▼

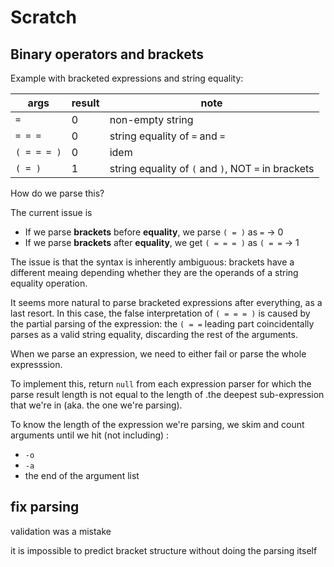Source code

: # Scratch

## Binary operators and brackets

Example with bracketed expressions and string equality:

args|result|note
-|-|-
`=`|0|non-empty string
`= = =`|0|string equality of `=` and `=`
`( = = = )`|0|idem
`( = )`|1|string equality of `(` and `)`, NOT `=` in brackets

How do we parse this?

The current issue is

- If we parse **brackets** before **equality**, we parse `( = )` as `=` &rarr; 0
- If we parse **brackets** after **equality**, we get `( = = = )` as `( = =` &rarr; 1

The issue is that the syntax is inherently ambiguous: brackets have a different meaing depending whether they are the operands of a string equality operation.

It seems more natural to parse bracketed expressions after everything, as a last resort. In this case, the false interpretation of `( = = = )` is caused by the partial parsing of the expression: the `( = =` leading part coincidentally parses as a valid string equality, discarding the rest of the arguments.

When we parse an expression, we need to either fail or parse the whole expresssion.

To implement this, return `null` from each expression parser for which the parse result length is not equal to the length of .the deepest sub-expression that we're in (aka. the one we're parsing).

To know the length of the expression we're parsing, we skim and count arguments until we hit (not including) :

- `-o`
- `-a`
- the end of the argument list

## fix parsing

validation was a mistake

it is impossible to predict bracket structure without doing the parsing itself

▲
▼

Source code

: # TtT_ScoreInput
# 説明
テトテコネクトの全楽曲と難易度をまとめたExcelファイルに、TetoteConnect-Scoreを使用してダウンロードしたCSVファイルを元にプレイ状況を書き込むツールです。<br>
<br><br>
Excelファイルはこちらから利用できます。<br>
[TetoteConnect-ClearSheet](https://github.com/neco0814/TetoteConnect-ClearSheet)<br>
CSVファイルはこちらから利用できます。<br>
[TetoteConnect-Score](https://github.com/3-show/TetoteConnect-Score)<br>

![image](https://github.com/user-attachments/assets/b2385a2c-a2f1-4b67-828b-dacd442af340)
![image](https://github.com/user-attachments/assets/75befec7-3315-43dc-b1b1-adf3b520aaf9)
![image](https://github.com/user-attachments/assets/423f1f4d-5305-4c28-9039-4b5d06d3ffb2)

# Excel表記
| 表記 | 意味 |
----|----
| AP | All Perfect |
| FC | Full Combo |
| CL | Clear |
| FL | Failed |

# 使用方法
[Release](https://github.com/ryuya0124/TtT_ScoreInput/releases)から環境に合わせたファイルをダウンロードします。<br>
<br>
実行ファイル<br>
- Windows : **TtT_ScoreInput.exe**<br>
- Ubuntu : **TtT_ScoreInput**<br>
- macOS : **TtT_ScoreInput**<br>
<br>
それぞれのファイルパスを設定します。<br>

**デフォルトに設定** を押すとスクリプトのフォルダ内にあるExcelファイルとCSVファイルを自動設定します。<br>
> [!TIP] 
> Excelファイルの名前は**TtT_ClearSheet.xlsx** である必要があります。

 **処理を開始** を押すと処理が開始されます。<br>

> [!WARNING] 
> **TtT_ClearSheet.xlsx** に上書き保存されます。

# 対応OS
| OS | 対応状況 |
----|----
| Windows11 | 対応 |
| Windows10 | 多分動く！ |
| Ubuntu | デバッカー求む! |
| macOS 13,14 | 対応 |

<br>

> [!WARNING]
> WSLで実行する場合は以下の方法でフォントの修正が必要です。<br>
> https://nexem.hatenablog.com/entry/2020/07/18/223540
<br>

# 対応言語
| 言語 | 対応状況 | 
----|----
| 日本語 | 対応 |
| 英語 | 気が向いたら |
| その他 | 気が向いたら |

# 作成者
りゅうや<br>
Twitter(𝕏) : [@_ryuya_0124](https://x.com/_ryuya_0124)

▲
▼

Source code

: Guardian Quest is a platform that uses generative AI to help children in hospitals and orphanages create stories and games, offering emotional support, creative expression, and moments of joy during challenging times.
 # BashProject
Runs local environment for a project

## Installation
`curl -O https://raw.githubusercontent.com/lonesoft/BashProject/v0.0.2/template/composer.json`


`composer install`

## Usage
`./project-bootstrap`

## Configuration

▲

** What you will do **
The expected answer is an exact copy of the lines above, beginning at the line with "- If we parse **brackets** after" and ending at the line with "it is impossible", with both ends in.

** Task output **
- If we parse **brackets** after **equality**, we get `( = = = )` as `( = =` &rarr; 1

The issue is that the syntax is inherently ambiguous: brackets have a different meaing depending whether they are the operands of a string equality operation.

It seems more natural to parse bracketed expressions after everything, as a last resort. In this case, the false interpretation of `( = = = )` is caused by the partial parsing of the expression: the `( = =` leading part coincidentally parses as a valid string equality, discarding the rest of the arguments.

When we parse an expression, we need to either fail or parse the whole expresssion.

To implement this, return `null` from each expression parser for which the parse result length is not equal to the length of .the deepest sub-expression that we're in (aka. the one we're parsing).

To know the length of the expression we're parsing, we skim and count arguments until we hit (not including) :

- `-o`
- `-a`
- the end of the argument list

## fix parsing

validation was a mistake

it is impossible to predict bracket structure without doing the parsing itself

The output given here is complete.